Samon Kawamura Translations Review

Album. Released 2007.  

BBC Review

It’s simply an elegantly crafted example of its genre; cool and intelligent...

Louis Pattison 2007

No point in trying to understand Samon Kawamura from his nationality: half Japanese, half German, born in Berlin but raised in Tokyo, he’s your classic rootless kid – the sort that’s defined more by where he’s at than where he’s from. And where he’s at is hip-hop – soporific, jazzy instrumental hip hop that’s initially reminiscent of the Mo Wax catalogue, particularly the blunted beats of his countryman DJ Krush, but with occasional flashes of vision that hints at musical horizons that lay somewhere beyond your typical smoker’s choice fare.
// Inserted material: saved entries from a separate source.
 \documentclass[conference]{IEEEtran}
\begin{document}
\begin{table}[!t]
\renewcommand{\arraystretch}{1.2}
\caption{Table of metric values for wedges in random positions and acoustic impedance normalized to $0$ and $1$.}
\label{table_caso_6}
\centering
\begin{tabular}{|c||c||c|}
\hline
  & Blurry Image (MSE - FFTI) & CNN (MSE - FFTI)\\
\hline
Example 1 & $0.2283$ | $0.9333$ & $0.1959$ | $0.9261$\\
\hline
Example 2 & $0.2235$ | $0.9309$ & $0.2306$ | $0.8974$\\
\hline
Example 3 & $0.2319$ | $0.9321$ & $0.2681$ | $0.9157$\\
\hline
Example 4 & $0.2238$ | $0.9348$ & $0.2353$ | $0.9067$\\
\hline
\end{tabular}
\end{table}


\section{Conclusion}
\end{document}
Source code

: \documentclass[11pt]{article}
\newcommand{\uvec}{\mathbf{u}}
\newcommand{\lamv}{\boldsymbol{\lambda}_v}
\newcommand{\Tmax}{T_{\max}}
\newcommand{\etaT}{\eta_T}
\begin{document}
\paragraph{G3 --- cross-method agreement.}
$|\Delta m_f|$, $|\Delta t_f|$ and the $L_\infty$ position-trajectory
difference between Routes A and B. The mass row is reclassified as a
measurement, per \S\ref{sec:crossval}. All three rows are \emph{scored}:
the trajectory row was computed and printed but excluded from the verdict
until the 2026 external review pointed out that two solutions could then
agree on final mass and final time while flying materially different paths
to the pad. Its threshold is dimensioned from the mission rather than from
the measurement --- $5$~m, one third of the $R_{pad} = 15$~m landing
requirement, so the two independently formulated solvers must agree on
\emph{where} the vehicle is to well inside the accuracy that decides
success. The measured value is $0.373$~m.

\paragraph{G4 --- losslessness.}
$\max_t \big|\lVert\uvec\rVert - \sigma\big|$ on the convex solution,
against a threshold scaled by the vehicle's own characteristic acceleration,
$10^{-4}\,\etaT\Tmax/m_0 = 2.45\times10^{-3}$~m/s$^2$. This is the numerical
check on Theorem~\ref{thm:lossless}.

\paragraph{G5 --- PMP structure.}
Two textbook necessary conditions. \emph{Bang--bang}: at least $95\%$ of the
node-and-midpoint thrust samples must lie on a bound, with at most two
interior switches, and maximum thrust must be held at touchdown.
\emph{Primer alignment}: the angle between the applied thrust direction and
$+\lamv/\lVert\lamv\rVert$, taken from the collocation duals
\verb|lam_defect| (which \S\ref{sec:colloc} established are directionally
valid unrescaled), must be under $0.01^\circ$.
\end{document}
While this is, unmistakably, an album of turntablism, Kawamura’s something more than a simple record-splicer. His starting point isn’t wax, but the piano, a conceit that gives Translations a strong and constant melodic undercurrent.

"All About You" lopes along with a distinct G-Funk feel, all flattened-out jeep beets and shimmering synths, and while as with all of Translations there’s no MC, chopped-up vocals simmer deep in the mix, mostly echoed out or obscured to the point of incoherence, but sometimes floating to the surface.

There’s more live instrumentation, too: Roberto Di Gioia adds subtle curls of live bass and keyboard that supply occasional, unexpected motion, while ‘'Destination Blue'’ is carried along on vocals from the album’s sole guest, Fumie from Berlin-based electronica duo Fleckfumie, as well as a minimal flute line that streaks free from Kawamura’s gentle piano trills.

If there’s a problem to Translations, it’s that Kawamura doesn’t often pick up the pace enough; "Astral", a tribute to Pharoah Sanders is no dark-hop stormer on the level of DJ Shadow’s "Stem", but its use of blasted brass and hectic, free-sounding percussion stands out as a definitely peak in this album’s rolling fabric. A few more robust, dynamic tracks would lift Translations into something quite special. As it is, it’s simply an elegantly crafted example of its genre; cool and intelligent, if never rarely capital-letter enough to transcend its role as good background music.